Data Structure and Algorithm-Hash Algorithm

One: Introduction 

        1. Give you N (1<N<10) natural numbers, each number ranges from (1~100). Now let you determine whether a certain number is within these N numbers as quickly as possible. You must not use the encapsulated class. How to implement it.     

N:5     

10 50 60 1 5 Determine whether 7 is present: sorting (not necessary), traversal, (enumeration), array subscript; for age issues, the subscript is used as age.   

a[]=new int[101] => a[10] = 1,a[50]=1,a[7]=-1; The time complexity of the search is O(1). Does it still need to be traversed? No, Directly determine the value of a[7]% 100. The data is too large to be saved, which wastes 90% of the space.

        2. Give you N (1<N<10) natural numbers, the range of each number is (1~10000000000). Now let you determine whether a certain number is within these N numbers as quickly as possible. You must not use the encapsulated class. How to implement it. A[] = new int[N+1]? N:5 11 52 63 4 5,999999999; remainder: determine whether 7 is present

Two: Hash table

        2.1 Hash table in English is Hash Table, which is what we often call hash table.

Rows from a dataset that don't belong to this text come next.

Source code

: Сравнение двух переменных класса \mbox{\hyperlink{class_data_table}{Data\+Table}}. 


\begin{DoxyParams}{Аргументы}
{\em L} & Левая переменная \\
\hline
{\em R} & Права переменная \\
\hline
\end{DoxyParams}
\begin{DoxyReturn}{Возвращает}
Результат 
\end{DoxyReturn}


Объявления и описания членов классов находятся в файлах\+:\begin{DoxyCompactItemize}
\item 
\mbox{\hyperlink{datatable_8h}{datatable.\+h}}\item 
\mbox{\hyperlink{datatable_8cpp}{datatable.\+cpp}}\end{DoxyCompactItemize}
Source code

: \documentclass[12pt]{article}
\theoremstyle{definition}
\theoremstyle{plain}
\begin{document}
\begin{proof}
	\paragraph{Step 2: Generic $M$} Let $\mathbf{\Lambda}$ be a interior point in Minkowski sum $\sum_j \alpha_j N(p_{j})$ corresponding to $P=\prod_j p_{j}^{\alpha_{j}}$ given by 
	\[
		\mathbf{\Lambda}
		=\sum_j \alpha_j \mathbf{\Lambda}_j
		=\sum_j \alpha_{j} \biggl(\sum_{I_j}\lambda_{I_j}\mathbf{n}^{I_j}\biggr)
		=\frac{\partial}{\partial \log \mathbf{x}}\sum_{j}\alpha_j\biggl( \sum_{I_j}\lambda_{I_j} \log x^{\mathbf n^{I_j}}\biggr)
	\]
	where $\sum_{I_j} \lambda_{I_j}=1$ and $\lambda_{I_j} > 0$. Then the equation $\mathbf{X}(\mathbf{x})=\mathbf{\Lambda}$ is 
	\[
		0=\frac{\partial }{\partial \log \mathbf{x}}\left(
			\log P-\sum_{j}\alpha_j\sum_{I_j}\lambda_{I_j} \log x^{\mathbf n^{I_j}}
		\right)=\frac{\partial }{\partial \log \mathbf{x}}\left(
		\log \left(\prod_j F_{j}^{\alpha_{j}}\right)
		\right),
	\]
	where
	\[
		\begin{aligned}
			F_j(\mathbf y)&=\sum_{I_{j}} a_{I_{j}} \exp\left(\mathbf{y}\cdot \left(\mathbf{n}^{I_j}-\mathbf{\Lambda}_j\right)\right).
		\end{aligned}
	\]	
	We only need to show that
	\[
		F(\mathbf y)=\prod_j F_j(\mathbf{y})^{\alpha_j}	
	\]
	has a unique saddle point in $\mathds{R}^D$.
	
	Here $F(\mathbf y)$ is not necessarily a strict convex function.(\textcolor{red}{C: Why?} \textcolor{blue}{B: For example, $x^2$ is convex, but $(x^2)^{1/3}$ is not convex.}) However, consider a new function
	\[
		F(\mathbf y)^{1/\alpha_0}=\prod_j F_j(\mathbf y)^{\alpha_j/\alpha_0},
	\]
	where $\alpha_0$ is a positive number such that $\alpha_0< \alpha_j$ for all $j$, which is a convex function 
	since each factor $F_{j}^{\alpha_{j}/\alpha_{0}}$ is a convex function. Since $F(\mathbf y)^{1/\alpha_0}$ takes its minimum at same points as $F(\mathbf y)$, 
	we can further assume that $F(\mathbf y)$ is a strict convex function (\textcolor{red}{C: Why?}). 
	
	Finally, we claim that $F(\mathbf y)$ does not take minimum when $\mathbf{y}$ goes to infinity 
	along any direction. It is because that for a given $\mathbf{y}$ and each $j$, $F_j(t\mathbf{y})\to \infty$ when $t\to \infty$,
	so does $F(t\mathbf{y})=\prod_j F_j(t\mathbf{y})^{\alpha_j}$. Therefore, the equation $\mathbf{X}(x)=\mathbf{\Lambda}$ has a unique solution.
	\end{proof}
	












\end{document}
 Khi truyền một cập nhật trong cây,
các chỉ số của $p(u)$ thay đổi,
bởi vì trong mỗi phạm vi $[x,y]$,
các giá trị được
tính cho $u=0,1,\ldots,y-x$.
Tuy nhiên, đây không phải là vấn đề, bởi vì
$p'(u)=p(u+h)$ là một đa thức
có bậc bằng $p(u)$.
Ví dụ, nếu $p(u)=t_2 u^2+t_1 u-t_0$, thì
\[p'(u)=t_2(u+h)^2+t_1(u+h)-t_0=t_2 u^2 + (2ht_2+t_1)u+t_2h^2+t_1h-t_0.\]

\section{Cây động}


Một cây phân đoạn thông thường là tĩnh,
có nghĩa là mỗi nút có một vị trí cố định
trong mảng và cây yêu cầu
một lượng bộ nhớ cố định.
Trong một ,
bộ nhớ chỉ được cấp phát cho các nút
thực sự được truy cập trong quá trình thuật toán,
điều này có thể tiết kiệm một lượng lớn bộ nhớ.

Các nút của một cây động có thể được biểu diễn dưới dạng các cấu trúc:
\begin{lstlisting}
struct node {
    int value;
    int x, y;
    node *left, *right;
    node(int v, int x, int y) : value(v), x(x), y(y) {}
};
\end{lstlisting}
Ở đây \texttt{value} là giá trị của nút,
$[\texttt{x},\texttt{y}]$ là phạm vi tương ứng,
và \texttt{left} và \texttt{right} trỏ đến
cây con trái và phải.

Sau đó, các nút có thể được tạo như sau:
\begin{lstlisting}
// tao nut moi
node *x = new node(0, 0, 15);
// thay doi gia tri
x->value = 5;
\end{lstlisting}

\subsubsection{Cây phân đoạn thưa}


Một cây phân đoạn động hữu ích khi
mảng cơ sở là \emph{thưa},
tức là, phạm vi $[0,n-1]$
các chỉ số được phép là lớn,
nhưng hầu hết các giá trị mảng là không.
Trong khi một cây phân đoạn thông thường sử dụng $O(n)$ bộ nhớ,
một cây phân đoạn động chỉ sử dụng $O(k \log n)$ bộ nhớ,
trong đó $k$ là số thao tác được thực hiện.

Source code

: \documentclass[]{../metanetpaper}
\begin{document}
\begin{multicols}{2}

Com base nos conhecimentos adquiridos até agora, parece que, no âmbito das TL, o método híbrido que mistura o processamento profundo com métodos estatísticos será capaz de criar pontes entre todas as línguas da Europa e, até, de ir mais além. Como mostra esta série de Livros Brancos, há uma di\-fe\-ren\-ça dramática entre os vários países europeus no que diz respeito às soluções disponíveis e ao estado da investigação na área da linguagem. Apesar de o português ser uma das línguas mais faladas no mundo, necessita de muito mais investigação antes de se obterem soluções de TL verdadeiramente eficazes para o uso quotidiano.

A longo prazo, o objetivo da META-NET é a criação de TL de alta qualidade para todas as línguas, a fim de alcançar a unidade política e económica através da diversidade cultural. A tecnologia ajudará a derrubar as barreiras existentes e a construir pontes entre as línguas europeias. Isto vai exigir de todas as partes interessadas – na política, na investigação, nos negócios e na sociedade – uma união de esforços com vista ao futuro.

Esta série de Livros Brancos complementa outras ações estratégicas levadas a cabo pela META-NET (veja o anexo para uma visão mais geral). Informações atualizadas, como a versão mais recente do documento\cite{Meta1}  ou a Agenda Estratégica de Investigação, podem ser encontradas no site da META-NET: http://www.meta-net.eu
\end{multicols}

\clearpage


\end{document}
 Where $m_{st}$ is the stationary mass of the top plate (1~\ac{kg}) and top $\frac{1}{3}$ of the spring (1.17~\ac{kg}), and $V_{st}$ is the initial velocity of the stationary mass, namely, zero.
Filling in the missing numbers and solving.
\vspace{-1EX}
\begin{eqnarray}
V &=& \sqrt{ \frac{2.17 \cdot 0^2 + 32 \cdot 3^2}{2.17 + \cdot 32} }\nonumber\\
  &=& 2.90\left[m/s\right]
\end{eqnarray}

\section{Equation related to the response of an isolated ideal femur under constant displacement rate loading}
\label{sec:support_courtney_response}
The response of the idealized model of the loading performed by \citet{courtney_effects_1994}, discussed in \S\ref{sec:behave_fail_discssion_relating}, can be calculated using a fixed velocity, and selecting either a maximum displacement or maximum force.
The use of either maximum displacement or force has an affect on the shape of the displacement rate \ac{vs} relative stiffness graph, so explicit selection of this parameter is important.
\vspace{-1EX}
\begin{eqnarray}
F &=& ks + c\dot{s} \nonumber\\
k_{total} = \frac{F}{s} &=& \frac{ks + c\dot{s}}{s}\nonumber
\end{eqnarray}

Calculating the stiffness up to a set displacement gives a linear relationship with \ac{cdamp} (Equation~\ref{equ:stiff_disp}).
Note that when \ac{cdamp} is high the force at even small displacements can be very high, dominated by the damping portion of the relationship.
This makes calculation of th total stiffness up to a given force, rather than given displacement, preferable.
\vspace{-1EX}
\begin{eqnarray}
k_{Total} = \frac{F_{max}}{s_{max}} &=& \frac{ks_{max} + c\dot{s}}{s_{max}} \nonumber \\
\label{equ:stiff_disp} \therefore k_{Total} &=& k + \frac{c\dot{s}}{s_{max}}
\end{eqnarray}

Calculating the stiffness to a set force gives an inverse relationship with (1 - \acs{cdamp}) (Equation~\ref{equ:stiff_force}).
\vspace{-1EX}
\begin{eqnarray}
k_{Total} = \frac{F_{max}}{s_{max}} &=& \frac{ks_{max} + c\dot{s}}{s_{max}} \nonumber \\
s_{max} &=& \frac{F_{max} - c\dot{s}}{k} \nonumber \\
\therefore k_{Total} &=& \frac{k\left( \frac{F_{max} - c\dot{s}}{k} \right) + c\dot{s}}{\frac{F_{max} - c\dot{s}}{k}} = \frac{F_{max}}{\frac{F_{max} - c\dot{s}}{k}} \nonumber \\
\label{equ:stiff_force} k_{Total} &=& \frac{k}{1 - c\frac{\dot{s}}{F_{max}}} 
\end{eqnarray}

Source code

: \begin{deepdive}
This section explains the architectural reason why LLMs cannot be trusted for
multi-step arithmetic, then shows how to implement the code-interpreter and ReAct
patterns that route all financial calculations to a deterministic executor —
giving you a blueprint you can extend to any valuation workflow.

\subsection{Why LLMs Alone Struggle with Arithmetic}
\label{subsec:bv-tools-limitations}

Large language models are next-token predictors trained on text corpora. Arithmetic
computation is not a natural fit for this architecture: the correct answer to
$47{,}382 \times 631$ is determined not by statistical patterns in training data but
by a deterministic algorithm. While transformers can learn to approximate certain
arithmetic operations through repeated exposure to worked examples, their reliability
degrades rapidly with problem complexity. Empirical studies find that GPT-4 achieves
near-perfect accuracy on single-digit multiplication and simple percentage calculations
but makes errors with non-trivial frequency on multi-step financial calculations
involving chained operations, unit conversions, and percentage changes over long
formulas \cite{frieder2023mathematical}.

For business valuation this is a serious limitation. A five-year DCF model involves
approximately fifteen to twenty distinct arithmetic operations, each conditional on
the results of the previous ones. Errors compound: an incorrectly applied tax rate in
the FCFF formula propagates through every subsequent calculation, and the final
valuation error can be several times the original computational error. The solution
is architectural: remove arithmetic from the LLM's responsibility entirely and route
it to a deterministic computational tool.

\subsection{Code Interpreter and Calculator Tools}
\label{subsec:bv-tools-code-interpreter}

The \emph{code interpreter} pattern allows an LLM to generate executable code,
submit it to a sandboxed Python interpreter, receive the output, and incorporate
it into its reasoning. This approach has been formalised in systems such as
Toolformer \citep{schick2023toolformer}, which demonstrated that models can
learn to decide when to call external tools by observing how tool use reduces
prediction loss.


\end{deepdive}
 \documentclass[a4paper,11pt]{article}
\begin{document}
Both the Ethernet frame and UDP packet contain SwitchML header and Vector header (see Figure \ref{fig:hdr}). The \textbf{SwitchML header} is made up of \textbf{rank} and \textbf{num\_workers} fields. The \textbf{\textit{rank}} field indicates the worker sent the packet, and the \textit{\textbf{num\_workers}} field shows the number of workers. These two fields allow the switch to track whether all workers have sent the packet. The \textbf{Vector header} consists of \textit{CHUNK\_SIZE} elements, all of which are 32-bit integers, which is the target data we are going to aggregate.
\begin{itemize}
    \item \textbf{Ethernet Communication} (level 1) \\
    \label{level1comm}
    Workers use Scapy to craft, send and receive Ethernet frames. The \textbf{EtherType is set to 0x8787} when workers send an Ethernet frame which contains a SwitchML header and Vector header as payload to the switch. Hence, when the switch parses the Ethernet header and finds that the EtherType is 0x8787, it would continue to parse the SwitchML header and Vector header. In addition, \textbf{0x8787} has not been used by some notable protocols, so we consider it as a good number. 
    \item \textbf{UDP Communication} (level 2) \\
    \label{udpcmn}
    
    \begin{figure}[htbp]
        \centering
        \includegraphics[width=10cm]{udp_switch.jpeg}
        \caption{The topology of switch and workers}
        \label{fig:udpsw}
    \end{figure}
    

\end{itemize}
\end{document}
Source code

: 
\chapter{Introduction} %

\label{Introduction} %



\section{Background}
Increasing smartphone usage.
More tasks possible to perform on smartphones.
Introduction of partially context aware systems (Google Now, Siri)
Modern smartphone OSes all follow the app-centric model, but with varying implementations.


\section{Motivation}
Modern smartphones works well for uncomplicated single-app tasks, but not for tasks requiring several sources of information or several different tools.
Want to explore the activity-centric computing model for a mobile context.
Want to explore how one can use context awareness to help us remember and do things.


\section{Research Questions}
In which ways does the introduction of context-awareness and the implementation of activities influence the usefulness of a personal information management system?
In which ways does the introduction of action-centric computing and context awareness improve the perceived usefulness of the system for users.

You must have heard it often. In fact, our example just above was solved using the idea of ​​hash table. The hash table uses array support as follows . It marks the characteristics of random access to data, so the hash table is actually an extension of the array and evolved from the array. It can be said that if there is no array, there is no hash table. In fact, this example has already used the idea of ​​hashing. In this example, N is a natural number and forms a one-to-one mapping with the subscript of the array, so the array is used to support random access based on the subscript. The time complexity of the search is O(1), which allows you to quickly determine whether the element exists in the sequence.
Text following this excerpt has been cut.